ENTRIES SHOWN START

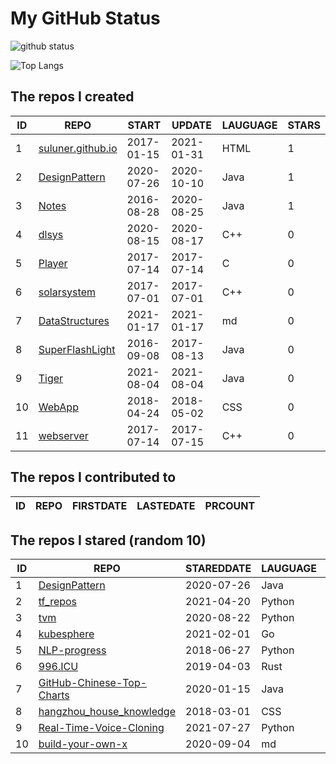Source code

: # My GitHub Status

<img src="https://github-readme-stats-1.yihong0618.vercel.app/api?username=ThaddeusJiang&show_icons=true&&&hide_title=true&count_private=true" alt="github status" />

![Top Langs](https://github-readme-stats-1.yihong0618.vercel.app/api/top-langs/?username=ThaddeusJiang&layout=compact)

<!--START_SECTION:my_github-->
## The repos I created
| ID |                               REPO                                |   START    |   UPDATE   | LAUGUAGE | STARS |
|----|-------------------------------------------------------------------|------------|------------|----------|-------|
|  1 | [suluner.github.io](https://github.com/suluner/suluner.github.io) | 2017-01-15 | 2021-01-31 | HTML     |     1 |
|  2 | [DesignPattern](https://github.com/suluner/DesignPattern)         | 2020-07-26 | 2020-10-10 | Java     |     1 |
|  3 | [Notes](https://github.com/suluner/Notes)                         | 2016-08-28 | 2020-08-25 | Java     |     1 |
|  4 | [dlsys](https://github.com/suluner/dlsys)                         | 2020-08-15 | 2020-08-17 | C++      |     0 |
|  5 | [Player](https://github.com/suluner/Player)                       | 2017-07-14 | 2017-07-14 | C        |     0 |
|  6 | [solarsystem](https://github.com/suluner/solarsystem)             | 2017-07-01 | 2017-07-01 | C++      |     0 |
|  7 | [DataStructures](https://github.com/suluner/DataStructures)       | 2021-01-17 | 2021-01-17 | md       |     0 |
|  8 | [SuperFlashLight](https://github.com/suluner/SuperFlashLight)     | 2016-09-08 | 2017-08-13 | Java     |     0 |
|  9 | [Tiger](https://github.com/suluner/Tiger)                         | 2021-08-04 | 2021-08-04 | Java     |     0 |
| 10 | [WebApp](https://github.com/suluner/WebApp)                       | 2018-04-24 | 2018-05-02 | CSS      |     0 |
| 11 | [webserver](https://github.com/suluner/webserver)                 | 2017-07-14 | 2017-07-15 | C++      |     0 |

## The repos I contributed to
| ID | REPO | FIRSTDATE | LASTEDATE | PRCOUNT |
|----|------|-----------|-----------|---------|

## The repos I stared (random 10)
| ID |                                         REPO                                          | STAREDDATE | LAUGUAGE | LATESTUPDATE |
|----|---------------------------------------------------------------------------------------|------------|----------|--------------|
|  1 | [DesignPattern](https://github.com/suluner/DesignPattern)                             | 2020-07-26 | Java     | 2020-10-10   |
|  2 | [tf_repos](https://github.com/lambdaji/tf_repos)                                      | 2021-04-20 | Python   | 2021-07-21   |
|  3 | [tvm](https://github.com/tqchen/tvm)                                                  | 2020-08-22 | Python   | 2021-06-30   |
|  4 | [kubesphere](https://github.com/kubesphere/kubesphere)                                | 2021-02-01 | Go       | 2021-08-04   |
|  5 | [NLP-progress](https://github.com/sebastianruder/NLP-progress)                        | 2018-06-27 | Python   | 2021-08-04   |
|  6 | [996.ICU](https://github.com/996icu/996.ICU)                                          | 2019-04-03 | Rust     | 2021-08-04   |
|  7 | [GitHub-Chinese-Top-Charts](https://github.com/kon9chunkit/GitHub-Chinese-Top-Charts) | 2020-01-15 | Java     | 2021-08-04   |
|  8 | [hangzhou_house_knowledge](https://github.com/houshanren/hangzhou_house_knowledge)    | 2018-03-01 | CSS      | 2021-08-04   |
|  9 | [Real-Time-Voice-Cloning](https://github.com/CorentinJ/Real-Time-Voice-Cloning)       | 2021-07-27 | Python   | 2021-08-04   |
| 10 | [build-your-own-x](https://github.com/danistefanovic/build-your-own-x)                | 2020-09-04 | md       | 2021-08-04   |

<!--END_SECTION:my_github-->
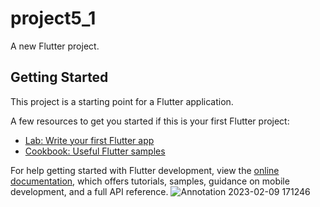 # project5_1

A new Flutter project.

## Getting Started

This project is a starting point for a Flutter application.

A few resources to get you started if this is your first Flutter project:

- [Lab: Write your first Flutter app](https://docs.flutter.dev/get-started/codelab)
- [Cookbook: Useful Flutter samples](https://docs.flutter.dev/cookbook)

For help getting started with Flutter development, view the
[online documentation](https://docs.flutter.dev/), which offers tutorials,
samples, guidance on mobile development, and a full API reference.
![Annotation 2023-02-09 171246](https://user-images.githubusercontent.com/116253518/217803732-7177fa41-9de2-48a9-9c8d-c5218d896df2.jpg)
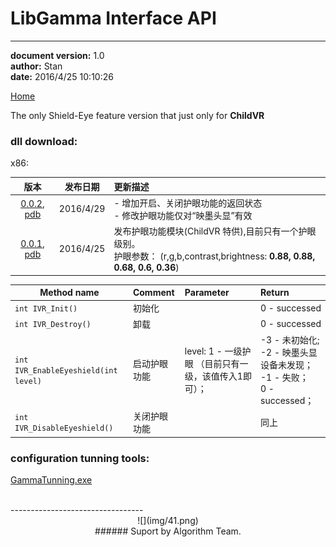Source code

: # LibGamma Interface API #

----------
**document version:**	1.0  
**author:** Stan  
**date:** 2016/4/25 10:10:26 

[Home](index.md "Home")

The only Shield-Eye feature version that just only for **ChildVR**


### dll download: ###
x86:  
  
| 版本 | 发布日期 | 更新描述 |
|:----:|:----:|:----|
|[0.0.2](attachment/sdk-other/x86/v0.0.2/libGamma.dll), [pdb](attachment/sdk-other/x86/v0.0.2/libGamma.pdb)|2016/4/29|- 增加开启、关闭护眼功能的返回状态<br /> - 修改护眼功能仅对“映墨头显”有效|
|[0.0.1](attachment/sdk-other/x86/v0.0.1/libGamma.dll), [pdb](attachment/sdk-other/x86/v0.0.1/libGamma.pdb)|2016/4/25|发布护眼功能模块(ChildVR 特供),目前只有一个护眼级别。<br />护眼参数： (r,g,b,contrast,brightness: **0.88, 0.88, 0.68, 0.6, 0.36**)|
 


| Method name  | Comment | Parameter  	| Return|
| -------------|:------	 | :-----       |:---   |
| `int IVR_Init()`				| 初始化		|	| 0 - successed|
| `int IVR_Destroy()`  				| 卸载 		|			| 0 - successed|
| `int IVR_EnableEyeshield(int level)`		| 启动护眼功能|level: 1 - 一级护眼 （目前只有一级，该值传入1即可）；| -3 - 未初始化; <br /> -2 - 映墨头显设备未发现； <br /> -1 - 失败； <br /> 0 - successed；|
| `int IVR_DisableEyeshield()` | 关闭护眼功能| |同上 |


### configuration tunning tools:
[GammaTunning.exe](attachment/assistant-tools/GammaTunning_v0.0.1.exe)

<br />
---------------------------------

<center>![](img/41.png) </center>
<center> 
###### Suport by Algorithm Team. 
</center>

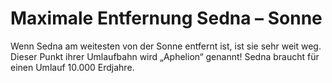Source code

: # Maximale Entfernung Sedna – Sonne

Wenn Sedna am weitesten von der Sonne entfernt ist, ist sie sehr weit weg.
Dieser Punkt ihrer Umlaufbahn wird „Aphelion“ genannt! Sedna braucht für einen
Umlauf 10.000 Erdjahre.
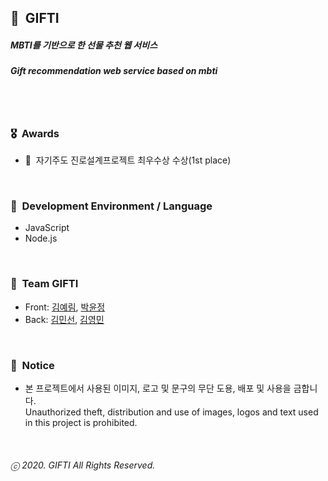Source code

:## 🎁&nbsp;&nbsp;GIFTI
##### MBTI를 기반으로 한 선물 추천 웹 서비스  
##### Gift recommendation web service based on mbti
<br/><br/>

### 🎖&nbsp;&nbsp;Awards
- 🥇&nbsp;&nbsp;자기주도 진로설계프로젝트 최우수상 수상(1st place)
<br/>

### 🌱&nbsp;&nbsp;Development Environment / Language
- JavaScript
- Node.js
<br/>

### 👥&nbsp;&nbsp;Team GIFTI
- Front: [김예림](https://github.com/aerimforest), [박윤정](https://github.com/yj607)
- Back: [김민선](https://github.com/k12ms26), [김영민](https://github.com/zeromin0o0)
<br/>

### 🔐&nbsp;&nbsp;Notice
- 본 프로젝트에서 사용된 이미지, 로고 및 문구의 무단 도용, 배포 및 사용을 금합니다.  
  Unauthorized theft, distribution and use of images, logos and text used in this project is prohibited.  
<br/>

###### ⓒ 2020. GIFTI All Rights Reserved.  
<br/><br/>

ENTRIES SHOWN END

PROBLEM TO SOLVE ▸
Determine how many lines of the records contain the word "ChildVR". Reply with the number by itself.

EXERCISE ANSWER ▸
2